In the 1960s, the huge Long-Bell Lumber Company sawmills, which had been purchased in 1956 by International Paper Company, were closed and dismantled. This allowed the Port, sandwiched between Long-Bell and Weyerhaeuser, to purchase 37 acres of land from International Paper and expand its facilities by constructing Berth 7, a 4,000-foot-long dock able to accommodate six vessels. The Port also constructed a new unloading facility for Reynolds Metals Company’s raw materials at Berth 5 and expanded the grain-elevator facility, leased by Continental Grain Company, by adding a new two-million-bushel capacity elevator.
By the 1970s, the Port of Longview was moving nearly six millions tons of cargo through its facilities annually, including logs, grain, paper, pulp, aluminum, and food. It had become Washington’s third largest port and the second largest on the Columbia River, behind Vancouver.
During this decade containerization began to make a strong impact on world trade. Container ships could handle much more cargo than the old-style freighters, but the facilities had to be modernized to load and unload the ships. Most containers left Longview by rail or truck, but some went into port warehouses, where the merchandise was broken down and distributed. By 1975, approximately 700 freighters a year were calling at the Port of Longview, which employed, directly or indirectly, some 2,500 workers. In 1978, the Port purchased an additional 41 acres of Long-Bell land from IP for a container storage yard. After the eruption of Mount St. Helens on May 18, 1980, the Army Corps of Engineers used this space to put tons of debris dredged from the Columbia River
In the 1980s, Longview continued to set port records for tonnage, based entirely on log exports to Japan. The Port’s outstanding performance record earned recognition from the Department of Commerce and the White House. Port Commissioners traveled to Washington, D.C., to receive the “E” award for excellence from President Ronald Reagan (1911-2004).

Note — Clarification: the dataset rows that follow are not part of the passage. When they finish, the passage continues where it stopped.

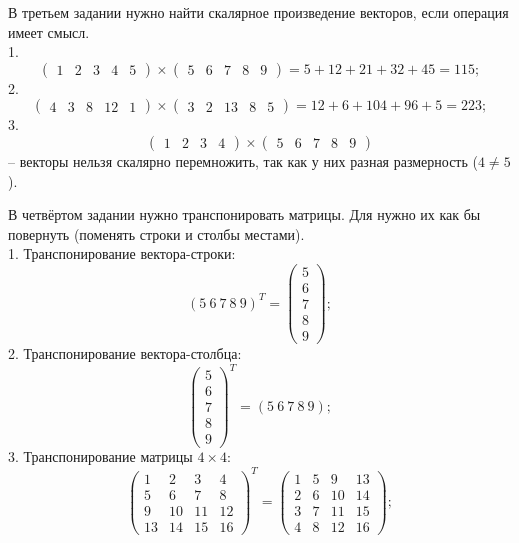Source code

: \documentclass[14pt,a4paper]{extarticle}
\begin{document}
В третьем задании нужно найти скалярное произведение векторов, если операция имеет смысл.\\
1. \[\begin{pmatrix} 1 & 2 & 3 & 4 & 5 \end{pmatrix}\times\begin{pmatrix} 5 & 6 & 7 & 8 & 9 \end{pmatrix} = 5 + 12 + 21 + 32 + 45 = 115;\]
2. \[\begin{pmatrix} 4 & 3 & 8 & 12 & 1 \end{pmatrix}\times\begin{pmatrix} 3 & 2 & 13 & 8 & 5 \end{pmatrix} = 12 + 6 + 104 + 96 + 5 = 223;\]
3. \[\begin{pmatrix} 1 & 2 & 3 & 4 \end{pmatrix}\times\begin{pmatrix} 5 & 6 & 7 & 8 & 9 \end{pmatrix}\]
-- векторы нельзя скалярно перемножить, так как у них разная размерность ($4 \neq 5$).

В четвёртом задании нужно транспонировать матрицы. Для нужно их как бы повернуть (поменять строки и столбы местами).\\
1. Транспонирование вектора-строки:
\[
(5\ 6\ 7\ 8\ 9)^T = \begin{pmatrix} 5 \\ 6 \\ 7 \\ 8 \\ 9 \end{pmatrix};\]
2. Транспонирование вектора-столбца:
\[
\begin{pmatrix}
5 \\
6 \\
7 \\
8 \\
9
\end{pmatrix}^T = (5\ 6\ 7\ 8\ 9);\]
3. Транспонирование матрицы $4\times4$:
\[
\begin{pmatrix}
1 & 2 & 3 & 4 \\
5 & 6 & 7 & 8 \\
9 & 10 & 11 & 12 \\
13 & 14 & 15 & 16
\end{pmatrix}^T = 
\begin{pmatrix}
1 & 5 & 9 & 13 \\
2 & 6 & 10 & 14 \\
3 & 7 & 11 & 15 \\
4 & 8 & 12 & 16
\end{pmatrix};
\]
\end{document}
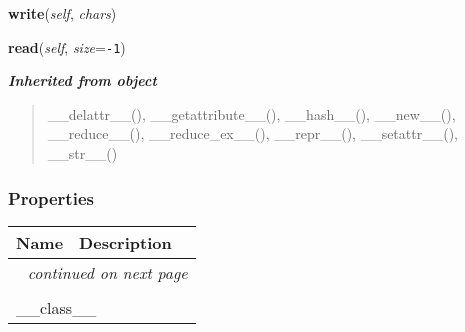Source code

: \hspace{.8\funcindent}\begin{boxedminipage}{\funcwidth}

    \raggedright \textbf{write}(\textit{self}, \textit{chars})

\setlength{\parskip}{2ex}
\setlength{\parskip}{1ex}
    \end{boxedminipage}

    \label{cssutils:tests:test_codec:Queue:read}

    \vspace{0.5ex}

\hspace{.8\funcindent}\begin{boxedminipage}{\funcwidth}

    \raggedright \textbf{read}(\textit{self}, \textit{size}={\tt -1})

\setlength{\parskip}{2ex}
\setlength{\parskip}{1ex}
    \end{boxedminipage}


\large{\textbf{\textit{Inherited from object}}}

\begin{quote}
\_\_delattr\_\_(), \_\_getattribute\_\_(), \_\_hash\_\_(), \_\_new\_\_(), \_\_reduce\_\_(), \_\_reduce\_ex\_\_(), \_\_repr\_\_(), \_\_setattr\_\_(), \_\_str\_\_()
\end{quote}


  \subsubsection{Properties}

    \vspace{-1cm}
\hspace{\varindent}\begin{longtable}{|p{\varnamewidth}|p{\vardescrwidth}|l}
\cline{1-2}
\cline{1-2} \centering \textbf{Name} & \centering \textbf{Description}& \\
\cline{1-2}
\endhead\cline{1-2}\multicolumn{3}{r}{\small\textit{continued on next page}}\\\endfoot\cline{1-2}
\endlastfoot\multicolumn{2}{|l|}{\textit{Inherited from object}}\\
\multicolumn{2}{|p{\varwidth}|}{\raggedright \_\_class\_\_}\\
\cline{1-2}
\end{longtable}


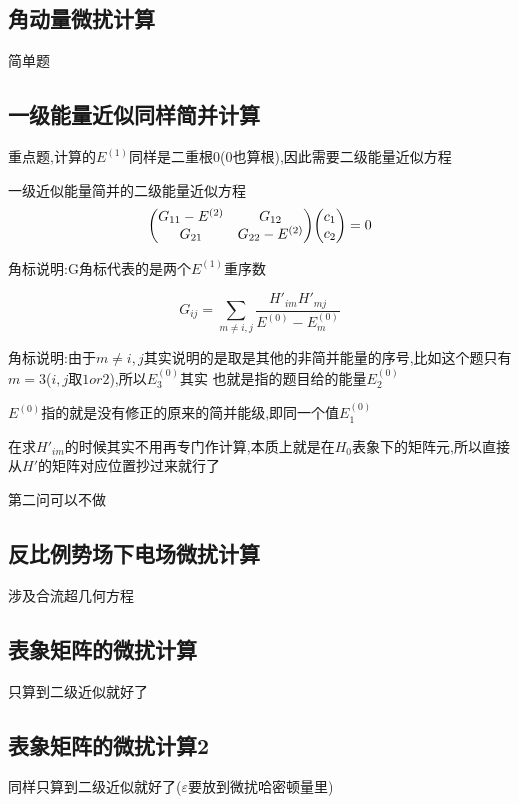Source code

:         \subsection{角动量微扰计算}
            简单题

        \subsection{一级能量近似同样简并计算}
            重点题,计算的$E^{(1)}$同样是二重根$0$(0也算根),因此需要二级能量近似方程

            \begin{formal}
                一级近似能量简并的二级能量近似方程
                $$
                \mqty(G_{11}-E^{(2)} & G_{12} \\ G_{21} & G_{22}-E^{(2)}) \mqty(c_{1} \\ c_{2}) = 0
                $$

                角标说明:G角标代表的是两个$E^{(1)}$重序数

                $$
                G_{ij} = \sum\limits_{m \neq i,j} \dfrac{H'_{im} H'_{mj}}{E^{(0)} - E_{m}^{(0)}}
                $$

                角标说明:由于$m \neq i,j$其实说明的是取是其他的非简并能量的序号,比如这个题只有$m=3$($i,j$取$1or2$),所以$E_{3}^{(0)}$其实
                也就是指的题目给的能量$E_{2}^{(0)}$

                $ E^{(0)} $指的就是没有修正的原来的简并能级,即同一个值$E_{1}^{(0)}$

                在求$H'_{im}$的时候其实不用再专门作计算,本质上就是在$H_{0}$表象下的矩阵元,所以直接从$H'$的矩阵对应位置抄过来就行了

            \end{formal}  

            第二问可以不做
        \subsection{反比例势场下电场微扰计算}
            涉及合流超几何方程
        
        \subsection{表象矩阵的微扰计算}
            只算到二级近似就好了 
        
        \subsection{表象矩阵的微扰计算2}
            同样只算到二级近似就好了($\varepsilon$要放到微扰哈密顿量里)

The Port of Longview created Washington state’s first Industrial Development Corporation (IDC), a public company authorized to finance industrial facilities through the issuance of tax-exempt, non-recourse, revenue bonds. By the end of the decade, much of the Port’s trade was with Japan, China, and Australia and included a wide variety of dry-bulk cargo such as coal-tar pitch, chemical fertilizers, zircon sand, talc, and animal feed. Berth 2 was renovated and reconfigured at a cost of $5.2 million as an environmentally sound dry-bulk export facility to handle these materials.
From Timber to Manufacturing
The 1990s saw a shift in Cowlitz County from economic dependence on the timber industry to manufacturing. Log exports declined but dry-bulk cargo exports exceeded one million tons. The Port fit the 30-ton Krupp crane at Berth 7 with a clamshell bucket, allowing the crane to handle dry-bulk commodities as well as cargo containers.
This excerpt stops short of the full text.